### The task
Scan the entries that follow for the word "development", then report every line in which it appears.

(Supplied records)

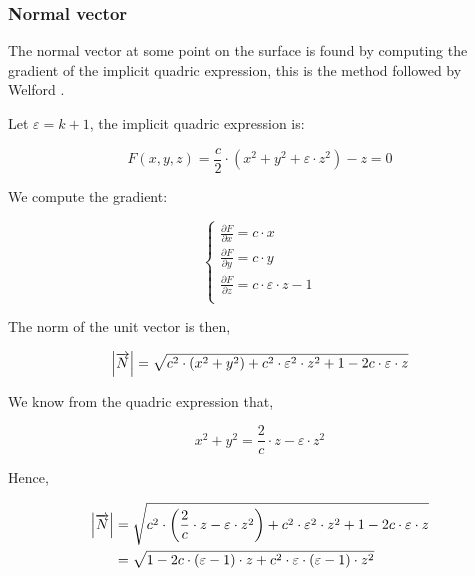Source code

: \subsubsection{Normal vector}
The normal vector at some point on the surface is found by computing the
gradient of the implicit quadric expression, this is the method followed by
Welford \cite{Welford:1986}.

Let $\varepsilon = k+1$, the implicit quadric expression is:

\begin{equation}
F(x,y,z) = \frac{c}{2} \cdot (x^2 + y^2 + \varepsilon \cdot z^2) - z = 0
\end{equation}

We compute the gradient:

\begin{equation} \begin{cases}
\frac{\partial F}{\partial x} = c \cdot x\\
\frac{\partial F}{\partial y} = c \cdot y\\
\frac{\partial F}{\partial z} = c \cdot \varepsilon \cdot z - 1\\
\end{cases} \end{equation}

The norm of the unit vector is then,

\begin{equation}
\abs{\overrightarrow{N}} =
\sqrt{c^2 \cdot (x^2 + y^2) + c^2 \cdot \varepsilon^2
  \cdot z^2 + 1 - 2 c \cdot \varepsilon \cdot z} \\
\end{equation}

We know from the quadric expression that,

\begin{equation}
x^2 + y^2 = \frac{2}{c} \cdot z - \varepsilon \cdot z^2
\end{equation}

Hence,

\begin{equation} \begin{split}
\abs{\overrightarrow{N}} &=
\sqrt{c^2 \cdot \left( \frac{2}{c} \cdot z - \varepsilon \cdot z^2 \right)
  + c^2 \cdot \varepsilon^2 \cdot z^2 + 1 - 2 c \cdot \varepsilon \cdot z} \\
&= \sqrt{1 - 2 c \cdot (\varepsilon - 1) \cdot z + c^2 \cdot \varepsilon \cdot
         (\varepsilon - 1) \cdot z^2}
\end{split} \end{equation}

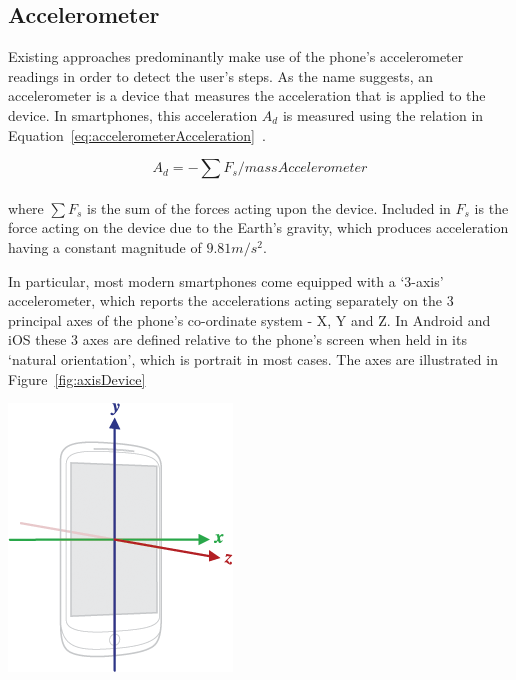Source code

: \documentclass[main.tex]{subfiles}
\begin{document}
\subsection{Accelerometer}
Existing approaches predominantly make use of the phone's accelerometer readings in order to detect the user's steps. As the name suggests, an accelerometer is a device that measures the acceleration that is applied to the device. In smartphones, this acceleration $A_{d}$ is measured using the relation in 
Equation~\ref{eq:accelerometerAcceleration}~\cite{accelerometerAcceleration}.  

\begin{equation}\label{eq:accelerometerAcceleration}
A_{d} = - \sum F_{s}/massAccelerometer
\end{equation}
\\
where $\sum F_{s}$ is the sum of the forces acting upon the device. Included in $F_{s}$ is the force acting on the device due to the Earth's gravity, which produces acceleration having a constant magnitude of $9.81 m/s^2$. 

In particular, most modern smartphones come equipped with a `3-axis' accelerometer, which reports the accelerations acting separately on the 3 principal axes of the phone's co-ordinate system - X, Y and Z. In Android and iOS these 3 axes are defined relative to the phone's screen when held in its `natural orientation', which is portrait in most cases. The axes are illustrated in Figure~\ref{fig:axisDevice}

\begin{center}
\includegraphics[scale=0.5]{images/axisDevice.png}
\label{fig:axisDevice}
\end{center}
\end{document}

(End Supplied records)
(Supplied records)

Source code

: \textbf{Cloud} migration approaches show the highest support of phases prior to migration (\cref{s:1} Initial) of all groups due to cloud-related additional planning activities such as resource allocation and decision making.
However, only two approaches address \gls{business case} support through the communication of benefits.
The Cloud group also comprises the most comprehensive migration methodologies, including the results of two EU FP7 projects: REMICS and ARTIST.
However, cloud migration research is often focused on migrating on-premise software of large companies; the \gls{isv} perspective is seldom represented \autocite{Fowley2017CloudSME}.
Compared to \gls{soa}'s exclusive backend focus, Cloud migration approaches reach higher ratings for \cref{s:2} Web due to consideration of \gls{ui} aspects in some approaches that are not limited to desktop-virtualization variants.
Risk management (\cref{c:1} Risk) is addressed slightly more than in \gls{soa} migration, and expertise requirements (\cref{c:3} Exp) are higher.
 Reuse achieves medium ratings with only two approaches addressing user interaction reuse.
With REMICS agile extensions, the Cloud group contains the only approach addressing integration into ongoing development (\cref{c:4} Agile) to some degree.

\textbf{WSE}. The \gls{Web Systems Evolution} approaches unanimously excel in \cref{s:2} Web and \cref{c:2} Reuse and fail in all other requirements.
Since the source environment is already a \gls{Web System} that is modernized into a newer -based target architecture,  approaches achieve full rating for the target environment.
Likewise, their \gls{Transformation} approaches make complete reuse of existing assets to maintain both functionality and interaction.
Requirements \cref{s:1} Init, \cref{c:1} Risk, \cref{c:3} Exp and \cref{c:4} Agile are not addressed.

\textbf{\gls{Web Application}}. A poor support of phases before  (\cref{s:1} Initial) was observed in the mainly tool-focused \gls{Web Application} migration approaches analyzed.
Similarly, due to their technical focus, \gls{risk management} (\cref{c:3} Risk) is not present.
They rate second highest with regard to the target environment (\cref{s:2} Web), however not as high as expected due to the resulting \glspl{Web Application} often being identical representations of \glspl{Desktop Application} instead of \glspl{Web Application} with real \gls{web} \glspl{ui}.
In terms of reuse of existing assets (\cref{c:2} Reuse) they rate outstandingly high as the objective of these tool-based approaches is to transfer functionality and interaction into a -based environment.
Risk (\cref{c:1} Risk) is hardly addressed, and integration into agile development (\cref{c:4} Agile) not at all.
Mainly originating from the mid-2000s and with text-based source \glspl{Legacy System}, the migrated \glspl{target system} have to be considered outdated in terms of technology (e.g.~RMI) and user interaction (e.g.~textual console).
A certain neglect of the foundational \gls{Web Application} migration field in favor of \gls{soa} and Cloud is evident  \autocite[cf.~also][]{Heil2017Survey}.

(End Supplied records)

### Written solution
With REMICS agile extensions, the Cloud group contains the only approach addressing integration into ongoing development (\cref{c:4} Agile) to some degree.
Risk (\cref{c:1} Risk) is hardly addressed, and integration into agile development (\cref{c:4} Agile) not at all.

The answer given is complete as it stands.